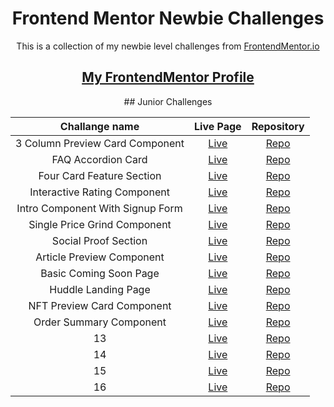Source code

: <h1 align="center">Frontend Mentor Newbie Challenges</h1>

<p align="center">This is a collection of my newbie level challenges from <a href="https://www.frontendmentor.io/" target="_blank">FrontendMentor.io</a></p>

<h2 align="center"><a href="https://www.frontendmentor.io/profile/dnksebastian" target="_blank">My FrontendMentor Profile</a></h2>

<div align="center">
## Junior Challenges

| Challange name | Live Page | Repository |
| :------------: | :-------: | :--------: |
| 3 Column Preview Card Component |  <a href="https://dnksebastian.github.io/Frontend-Mentor-Newbie-Solutions/3-column-preview-card-component-main/" target="_blank">Live</a> | <a href="https://github.com/dnksebastian/Frontend-Mentor-Newbie-Solutions/tree/main/3-column-preview-card-component-main" target="_blank">Repo</a> |
| FAQ Accordion Card |  <a href="https://dnksebastian.github.io/Frontend-Mentor-Newbie-Solutions/faq-accordion-card-main/" target="_blank">Live</a>  |  <a href="https://github.com/dnksebastian/Frontend-Mentor-Newbie-Solutions/tree/main/faq-accordion-card-main" target="_blank">Repo</a>  |
| Four Card Feature Section | <a href="https://dnksebastian.github.io/Frontend-Mentor-Newbie-Solutions/four-card-feature-section-master/" target="_blank">Live</a>  | <a href="https://github.com/dnksebastian/Frontend-Mentor-Newbie-Solutions/tree/main/four-card-feature-section-master" target="_blank">Repo</a>  |
| Interactive Rating Component | <a href="https://dnksebastian.github.io/Frontend-Mentor-Newbie-Solutions/interactive-rating-component-main/" target="_blank">Live</a>  | <a href="https://github.com/dnksebastian/Frontend-Mentor-Newbie-Solutions/tree/main/interactive-rating-component-main" target="_blank">Repo</a>  |
| Intro Component With Signup Form | <a href="https://dnksebastian.github.io/Frontend-Mentor-Newbie-Solutions/intro-component-with-signup-form-master/" target="_blank">Live</a>  | <a href="https://github.com/dnksebastian/Frontend-Mentor-Newbie-Solutions/tree/main/intro-component-with-signup-form-master" target="_blank">Repo</a>  |
| Single Price Grind Component | <a href="https://dnksebastian.github.io/Frontend-Mentor-Newbie-Solutions/single-price-grid-component-master/" target="_blank">Live</a>  | <a href="https://github.com/dnksebastian/Frontend-Mentor-Newbie-Solutions/tree/main/single-price-grid-component-master" target="_blank">Repo</a>  |
| Social Proof Section | <a href="https://dnksebastian.github.io/Frontend-Mentor-Newbie-Solutions/social-proof-section-master/" target="_blank">Live</a>  | <a href="https://github.com/dnksebastian/Frontend-Mentor-Newbie-Solutions/tree/main/social-proof-section-master" target="_blank">Repo</a>  |
| Article Preview Component | <a href="https://dnksebastian.github.io/Frontend-Mentor-Newbie-Solutions/article-preview-component-master/" target="_blank">Live</a>  | <a href="https://github.com/dnksebastian/Frontend-Mentor-Newbie-Solutions/tree/main/article-preview-component-master" target="_blank">Repo</a>  |
| Basic Coming Soon Page | <a href="https://dnksebastian.github.io/Frontend-Mentor-Newbie-Solutions/basic-coming-soon-page-main/" target="_blank">Live</a>  | <a href="https://github.com/dnksebastian/Frontend-Mentor-Newbie-Solutions/tree/main/basic-coming-soon-page-main" target="_blank">Repo</a>  |
| Huddle Landing Page | <a href="https://dnksebastian.github.io/Frontend-Mentor-Newbie-Solutions/huddle-landing-page-with-single-introductory-section-master/" target="_blank">Live</a>  | <a href="https://github.com/dnksebastian/Frontend-Mentor-Newbie-Solutions/tree/main/huddle-landing-page-with-single-introductory-section-master" target="_blank">Repo</a>  |
| NFT Preview Card Component | <a href="https://dnksebastian.github.io/Frontend-Mentor-Newbie-Solutions/nft-preview-card-component-main/" target="_blank">Live</a>  | <a href="https://github.com/dnksebastian/Frontend-Mentor-Newbie-Solutions/tree/main/nft-preview-card-component-main" target="_blank">Repo</a>  |
| Order Summary Component | <a href="https://dnksebastian.github.io/Frontend-Mentor-Newbie-Solutions/order-summary-component-main/" target="_blank">Live</a>  | <a href="https://github.com/dnksebastian/Frontend-Mentor-Newbie-Solutions/tree/main/order-summary-component-main" target="_blank">Repo</a>  |
| 13 | <a href="" target="_blank">Live</a>  | <a href="" target="_blank">Repo</a>  |
| 14 | <a href="" target="_blank">Live</a>  | <a href="" target="_blank">Repo</a>  |
| 15 | <a href="" target="_blank">Live</a>  | <a href="" target="_blank">Repo</a>  |
| 16 | <a href="" target="_blank">Live</a>  | <a href="" target="_blank">Repo</a>  |

</div>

*-*-*

» **TASK GOAL**
Scan the listing above and copy all lines containing the word "frontendmentor".

» **ANSWER FOR THE TASK**
<p align="center">This is a collection of my newbie level challenges from <a href="https://www.frontendmentor.io/" target="_blank">FrontendMentor.io</a></p>
<h2 align="center"><a href="https://www.frontendmentor.io/profile/dnksebastian" target="_blank">My FrontendMentor Profile</a></h2>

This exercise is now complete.